22. The method according to claim 19, wherein M is a non-integer multiple of K.

23. A circuit that combines M trellis steps of a trellis generated by a convolutional decoder having (K−1) memory elements, comprising:

an M-input initial maximum likely trellis path selection circuit including └M/K1┘ initial maximum likely trellis path selection circuits each having K1 branch metric inputs, wherein └M/K1┘ represents an integer portion of M/K1, wherein K1 is an integer, and wherein K<K1<M;

one or more layers of intermediate maximum likely trellis path selection circuits, including a first layer of one or more maximum likely trellis path selection circuits having inputs coupled to outputs of the M-input initial maximum likely trellis path selection circuit and a final layer maximum likely trellis path selection circuit;

an maximum likely trellis path selection recursion circuit having a first input coupled to an output of the final layer intermediate maximum likely trellis path selection circuit and a second input coupled to an output of the maximum likely trellis path recursion circuit; and

a survivor path management circuit coupled to one or more of the intermediate maximum likely trellis path selection circuits and to the maximum likely trellis path selection recursion circuit.

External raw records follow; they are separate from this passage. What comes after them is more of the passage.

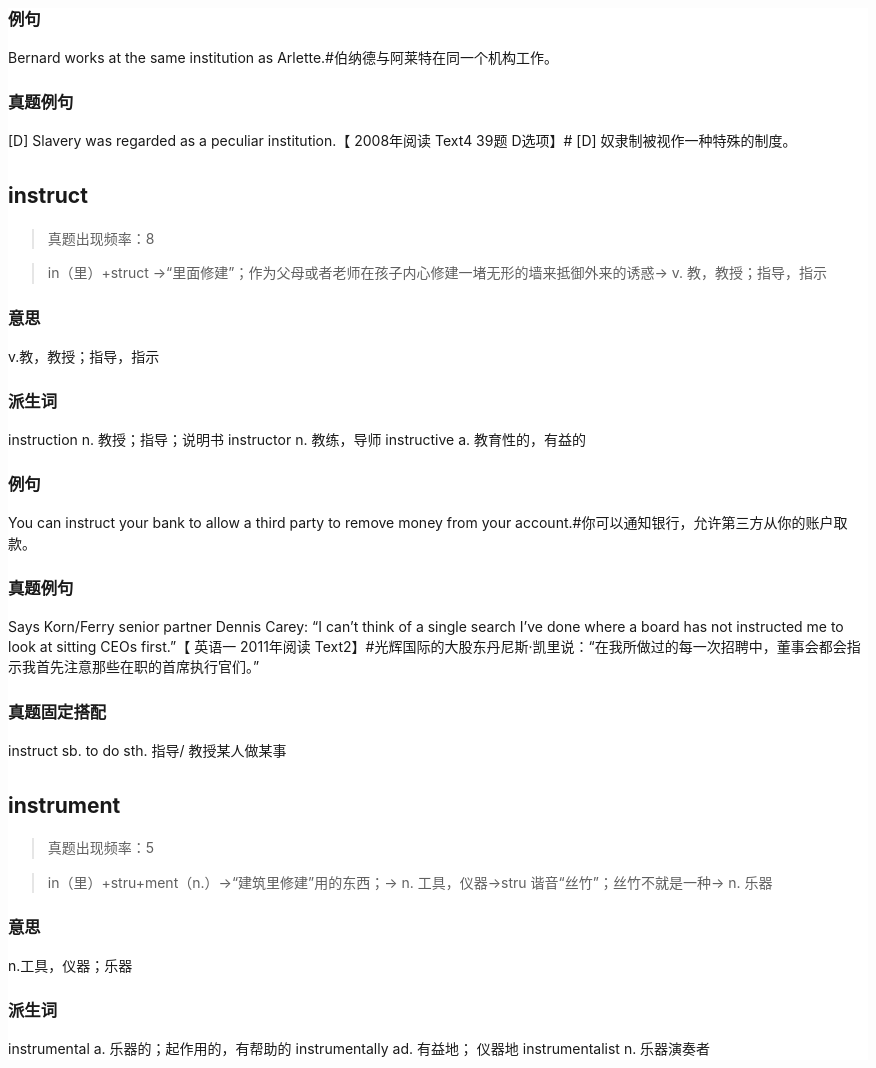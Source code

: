 ### 例句

Bernard works at the same institution as Arlette.#伯纳德与阿莱特在同一个机构工作。

### 真题例句

[D] Slavery was regarded as a peculiar institution.【 2008年阅读 Text4 39题 D选项】# [D] 奴隶制被视作一种特殊的制度。

## instruct

> 真题出现频率：8

> in（里）+struct →“里面修建”；作为父母或者老师在孩子内心修建一堵无形的墙来抵御外来的诱惑→ v. 教，教授；指导，指示

### 意思

v.教，教授；指导，指示

### 派生词

instruction n. 教授；指导；说明书 instructor n. 教练，导师 instructive
a. 教育性的，有益的

### 例句

You can instruct your bank to allow a third party to remove money from your account.#你可以通知银行，允许第三方从你的账户取款。

### 真题例句

Says Korn/Ferry senior partner Dennis Carey: “I can’t think of a single search I’ve done where a board has not instructed me to look at sitting CEOs first.”【 英语一 2011年阅读 Text2】#光辉国际的大股东丹尼斯·凯里说：“在我所做过的每一次招聘中，董事会都会指示我首先注意那些在职的首席执行官们。”

### 真题固定搭配

instruct sb. to do sth. 指导/ 教授某人做某事

## instrument

> 真题出现频率：5

> in（里）+stru+ment（n.）→“建筑里修建”用的东西；→ n. 工具，仪器→stru 谐音“丝竹”；丝竹不就是一种→ n. 乐器

### 意思

n.工具，仪器；乐器

### 派生词

instrumental a. 乐器的；起作用的，有帮助的 instrumentally ad. 有益地；
仪器地 instrumentalist n. 乐器演奏者
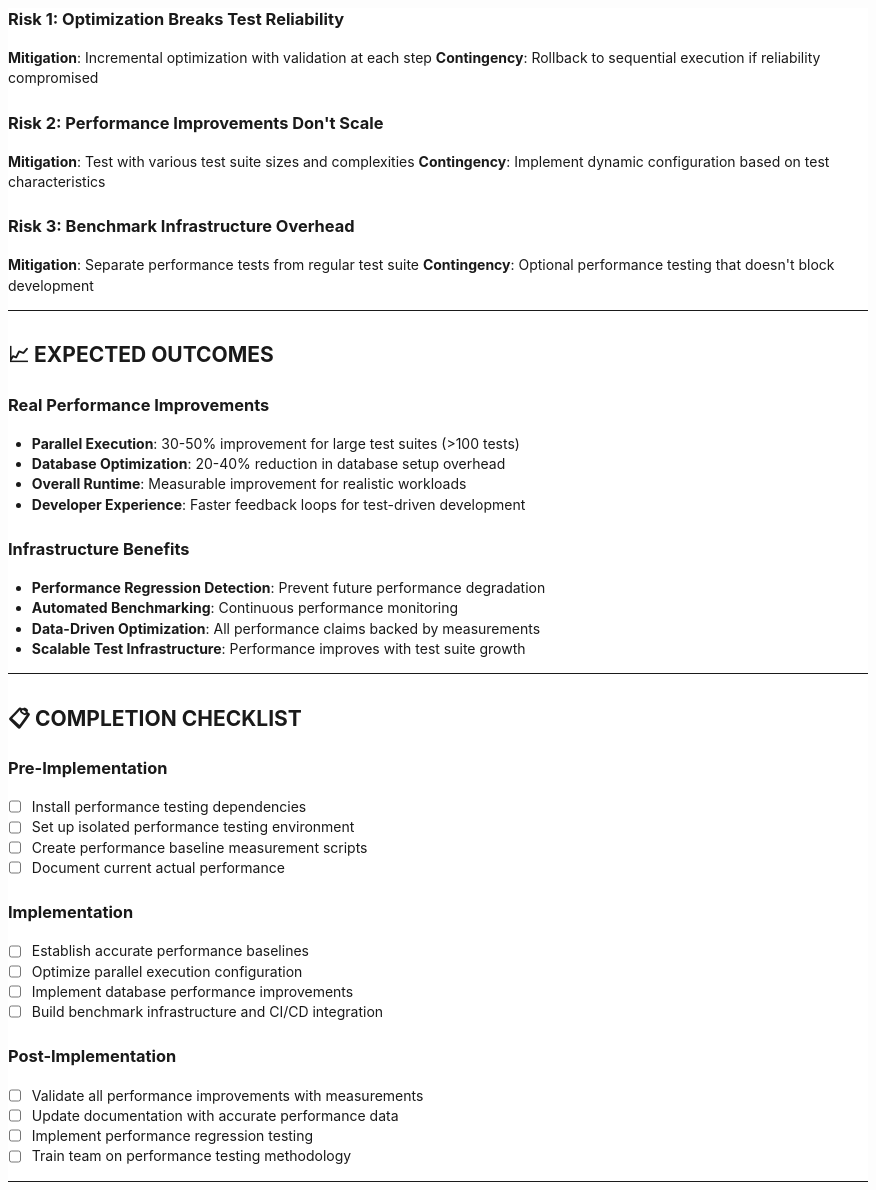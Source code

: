 ### **Risk 1: Optimization Breaks Test Reliability**
**Mitigation**: Incremental optimization with validation at each step
**Contingency**: Rollback to sequential execution if reliability compromised

### **Risk 2: Performance Improvements Don't Scale**
**Mitigation**: Test with various test suite sizes and complexities
**Contingency**: Implement dynamic configuration based on test characteristics

### **Risk 3: Benchmark Infrastructure Overhead**
**Mitigation**: Separate performance tests from regular test suite
**Contingency**: Optional performance testing that doesn't block development

---

## 📈 **EXPECTED OUTCOMES**

### **Real Performance Improvements**
- **Parallel Execution**: 30-50% improvement for large test suites (>100 tests)
- **Database Optimization**: 20-40% reduction in database setup overhead
- **Overall Runtime**: Measurable improvement for realistic workloads
- **Developer Experience**: Faster feedback loops for test-driven development

### **Infrastructure Benefits**
- **Performance Regression Detection**: Prevent future performance degradation
- **Automated Benchmarking**: Continuous performance monitoring
- **Data-Driven Optimization**: All performance claims backed by measurements
- **Scalable Test Infrastructure**: Performance improves with test suite growth

---

## 📋 **COMPLETION CHECKLIST**

### **Pre-Implementation**
- [ ] Install performance testing dependencies
- [ ] Set up isolated performance testing environment
- [ ] Create performance baseline measurement scripts
- [ ] Document current actual performance

### **Implementation**
- [ ] Establish accurate performance baselines
- [ ] Optimize parallel execution configuration
- [ ] Implement database performance improvements
- [ ] Build benchmark infrastructure and CI/CD integration

### **Post-Implementation**
- [ ] Validate all performance improvements with measurements
- [ ] Update documentation with accurate performance data
- [ ] Implement performance regression testing
- [ ] Train team on performance testing methodology

---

24. The circuit of claim 23, wherein M is an integer multiple of K1.

25. The circuit of claim 23, wherein M is a non-integer multiple of K1, and wherein the M-input initial maximum likely trellis path selection circuit includes a remainder initial maximum likely trellis path selection circuit having a remainder of M/K1 inputs.

26. The circuit of claim 23, wherein M is a non-integer multiple of K.